American nuclear security expert

Arian Leigh Pregenzer (born 1953) is an American physicist specializing in nuclear security, arms control, and nuclear proliferation. She is retired from the Sandia National Laboratories.

==Education and career==
Pregenzer was an undergraduate at the University of New Mexico, where she studied a combination of physics, mathematics, and philosophy, graduating in 1978. She completed her Ph.D. in 1983 at the University of California, San Diego.

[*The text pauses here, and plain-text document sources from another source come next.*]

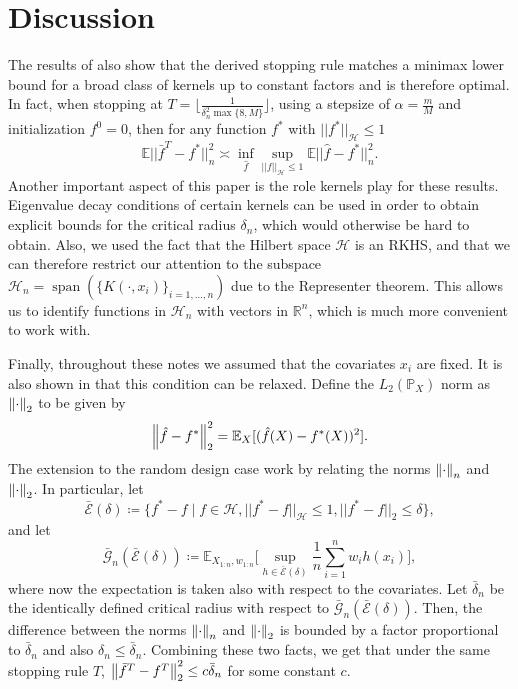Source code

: \section{Discussion}
The results of \cite{wain17ada} also show that the derived stopping rule matches a minimax lower bound for a broad class of kernels up to constant factors and is therefore optimal. In fact, when stopping at $T=\lfloor \frac{1}{\delta_n^2 \max\{8,M\}}\rfloor$, using a stepsize of $\alpha=\frac{m}{M}$ and initialization $f^0=0$, then for any function $f^*$ with $||f^*||_{\mathcal{H}}\le 1$
\begin{equation}
\mathbb{E}||\bar{f}^T-f^*||_n^2 \asymp \inf_{\hat{f}}\sup_{||f||_{\mathcal{H}}\le 1} \mathbb{E}||\hat{f}-f^*||_n^2.
\end{equation}
Another important aspect of this paper is the role kernels play for these results.
Eigenvalue decay conditions of certain kernels can be used in order to obtain explicit bounds for the critical radius $\delta_n$, which would otherwise be hard to obtain.
Also, we used the fact that the Hilbert space $\mathcal{H}$ is an RKHS, and that we can therefore restrict our attention to the subspace $\mathcal{H}_n = \operatorname{span}(\{K(\cdot, x_i)\}_{i=1,\dots,n})$ due to the Representer theorem. This allows us to identify functions in $\mathcal{H}_n$ with vectors in $\mathbb{R}^n$, which is much more convenient to work with.

Finally, throughout these notes we assumed that the covariates $x_{i}$ are fixed.
It is also shown in \cite{wain17ada} that this condition can be relaxed.
Define the $L_{2}(\mathbb{P}_{X})$ norm as $\left\lVert\cdot\right\rVert_{2}$ to be given by
$$
\left\lVert\hat{f} - f^{*}\right\rVert_{2}^{2} = \mathbb{E}_{X}[(\hat{f}(X) - f^{*}(X))^{2}].
$$
The extension to the random design case work by relating the norms
$\left\lVert\cdot\right\rVert_{n}$
and $\left\lVert\cdot\right\rVert_{2}$.
In particular, let
$$
\bar{\mathcal{E}}(\delta) \coloneqq \{f^{*}-f \mid f\in\mathcal{H}, ||f^{*}-f||_{\mathcal{H}}\le 1, ||f^{*}-f||_2 \leq \delta\},
$$
and let
\begin{equation}
\bar{\mathcal{G}}_{n}(\bar{\mathcal{E}}(\delta)) \coloneqq
\mathbb{E}_{X_{1:n}, w_{1:n}}\Big[\sup_{h\in\bar{\mathcal{E}}(\delta)}\frac{1}{n}\sum_{i=1}^nw_ih(x_i)\Big],
\end{equation}
where now the expectation is taken also with respect to the covariates.
Let $\bar{\delta}_{n}$ be the identically defined critical radius with respect to
$\bar{\mathcal{G}}_{n}(\bar{\mathcal{E}}(\delta))$.
Then, the difference between the norms
$\left\lVert\cdot\right\rVert_{n}$
and $\left\lVert\cdot\right\rVert_{2}$ is bounded by a factor proportional to $\bar{\delta}_{n}$
and also $\delta_{n} \leq \bar{\delta}_{n}$. Combining these two facts, we get that
under the same stopping rule $T$, $\left\lVert\bar{f}^{T} - f^{T}\right\rVert_{2}^{2} \leq c \bar{\delta}_{n}$
for some constant $c$.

Her dissertation, Validity of Brownian motion theory of activated processes: Sublimation, concerned research supervised by Harry Suhl.

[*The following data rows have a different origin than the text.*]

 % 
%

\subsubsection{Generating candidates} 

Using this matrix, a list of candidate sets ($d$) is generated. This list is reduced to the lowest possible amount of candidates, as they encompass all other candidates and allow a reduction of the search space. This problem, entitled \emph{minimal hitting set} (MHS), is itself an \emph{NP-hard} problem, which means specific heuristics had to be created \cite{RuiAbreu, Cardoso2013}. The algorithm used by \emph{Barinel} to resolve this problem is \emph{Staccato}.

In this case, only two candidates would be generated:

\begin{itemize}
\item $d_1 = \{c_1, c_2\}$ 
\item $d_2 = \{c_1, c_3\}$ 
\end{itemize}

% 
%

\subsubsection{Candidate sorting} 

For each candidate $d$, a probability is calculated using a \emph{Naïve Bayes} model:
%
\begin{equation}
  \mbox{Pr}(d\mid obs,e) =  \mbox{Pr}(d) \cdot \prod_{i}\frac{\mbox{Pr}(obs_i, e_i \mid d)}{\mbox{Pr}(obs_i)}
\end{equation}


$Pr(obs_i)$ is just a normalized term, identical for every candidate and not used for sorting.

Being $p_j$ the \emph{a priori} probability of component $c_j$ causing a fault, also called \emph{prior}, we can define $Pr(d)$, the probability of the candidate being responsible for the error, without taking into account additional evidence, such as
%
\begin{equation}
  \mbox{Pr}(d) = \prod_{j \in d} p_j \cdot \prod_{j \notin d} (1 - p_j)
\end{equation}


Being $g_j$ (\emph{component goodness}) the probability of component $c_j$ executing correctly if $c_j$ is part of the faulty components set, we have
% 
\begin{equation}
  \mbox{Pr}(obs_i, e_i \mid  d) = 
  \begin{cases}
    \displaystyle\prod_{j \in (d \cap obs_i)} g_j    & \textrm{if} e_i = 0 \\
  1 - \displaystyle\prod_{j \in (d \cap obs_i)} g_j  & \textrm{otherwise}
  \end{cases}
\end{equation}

She worked at the Sandia National Laboratories, initially on the generation of lithium-ion beams for inertial confinement fusion, and later in the Global Security Program.
In 1994 she founded Sandia's Cooperative Monitoring Center, and she became a member of the Council on Foreign Relations. She retired as a senior scientist from Sandia in 2011.

==Recognition==
In 2012, Pregenzer won the Joseph A. Burton Forum Award of the American Physical Society (APS), "for her intellectual and managerial leadership in creating centers that allow international technical and policy experts to explore confidence building measures and other arms control regimes". In the same year she was named a Fellow of the American Physical Society, after a nomination from the APS Forum on Physics and Society, "for her leadership in advancing arms control monitoring and verification technologies and for establishing and leading international scientific cooperation for arms control and international security".

==Personal life==
In her retirement, Pregenzer paints watercolors, and has worked as a wilderness guide and environmental volunteer. She and her husband own a 160 acre property named Solitaire Springs, surrounded by the Cibola National Forest, and in 2019 donated a conservation easement on the property to the New Mexico Land Conservancy.